> [Exercise directions] In the material below, some lines carry "begin". Copy each such line.

> [Data to examine]
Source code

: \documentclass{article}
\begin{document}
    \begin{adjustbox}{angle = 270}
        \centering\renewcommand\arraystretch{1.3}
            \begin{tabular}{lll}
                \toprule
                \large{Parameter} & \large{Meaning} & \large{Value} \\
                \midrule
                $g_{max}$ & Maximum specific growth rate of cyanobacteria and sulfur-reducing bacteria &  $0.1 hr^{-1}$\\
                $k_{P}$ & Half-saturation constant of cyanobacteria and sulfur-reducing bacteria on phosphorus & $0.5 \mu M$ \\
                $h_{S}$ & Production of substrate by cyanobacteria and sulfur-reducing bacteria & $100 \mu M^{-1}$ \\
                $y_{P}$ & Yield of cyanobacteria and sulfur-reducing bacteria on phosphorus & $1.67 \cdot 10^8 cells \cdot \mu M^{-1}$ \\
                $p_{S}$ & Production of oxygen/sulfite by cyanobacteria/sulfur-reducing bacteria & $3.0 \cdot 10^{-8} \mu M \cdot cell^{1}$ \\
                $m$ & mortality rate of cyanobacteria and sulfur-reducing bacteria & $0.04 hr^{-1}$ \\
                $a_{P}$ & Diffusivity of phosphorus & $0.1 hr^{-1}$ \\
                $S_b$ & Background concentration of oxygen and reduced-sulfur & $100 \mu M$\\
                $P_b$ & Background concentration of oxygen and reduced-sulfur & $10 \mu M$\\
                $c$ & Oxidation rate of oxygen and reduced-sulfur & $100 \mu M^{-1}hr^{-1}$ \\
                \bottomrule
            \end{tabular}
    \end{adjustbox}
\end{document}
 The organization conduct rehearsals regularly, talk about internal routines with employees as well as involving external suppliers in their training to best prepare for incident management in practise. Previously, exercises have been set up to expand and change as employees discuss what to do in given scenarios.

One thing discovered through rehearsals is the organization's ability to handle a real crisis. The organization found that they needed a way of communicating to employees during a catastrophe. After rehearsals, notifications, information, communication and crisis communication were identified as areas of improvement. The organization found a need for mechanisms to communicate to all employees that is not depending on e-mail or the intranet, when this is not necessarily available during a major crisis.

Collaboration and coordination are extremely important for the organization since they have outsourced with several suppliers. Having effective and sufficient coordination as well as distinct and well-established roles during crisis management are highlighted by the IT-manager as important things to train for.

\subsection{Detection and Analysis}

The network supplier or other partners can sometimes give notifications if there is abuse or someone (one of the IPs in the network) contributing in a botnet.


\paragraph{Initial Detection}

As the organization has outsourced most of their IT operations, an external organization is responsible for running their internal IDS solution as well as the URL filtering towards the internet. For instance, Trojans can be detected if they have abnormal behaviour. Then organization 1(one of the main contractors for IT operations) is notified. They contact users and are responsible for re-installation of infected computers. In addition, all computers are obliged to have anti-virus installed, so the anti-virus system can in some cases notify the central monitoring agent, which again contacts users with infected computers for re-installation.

> [Your solution]
\begin{document}
    \begin{adjustbox}{angle = 270}
            \begin{tabular}{lll}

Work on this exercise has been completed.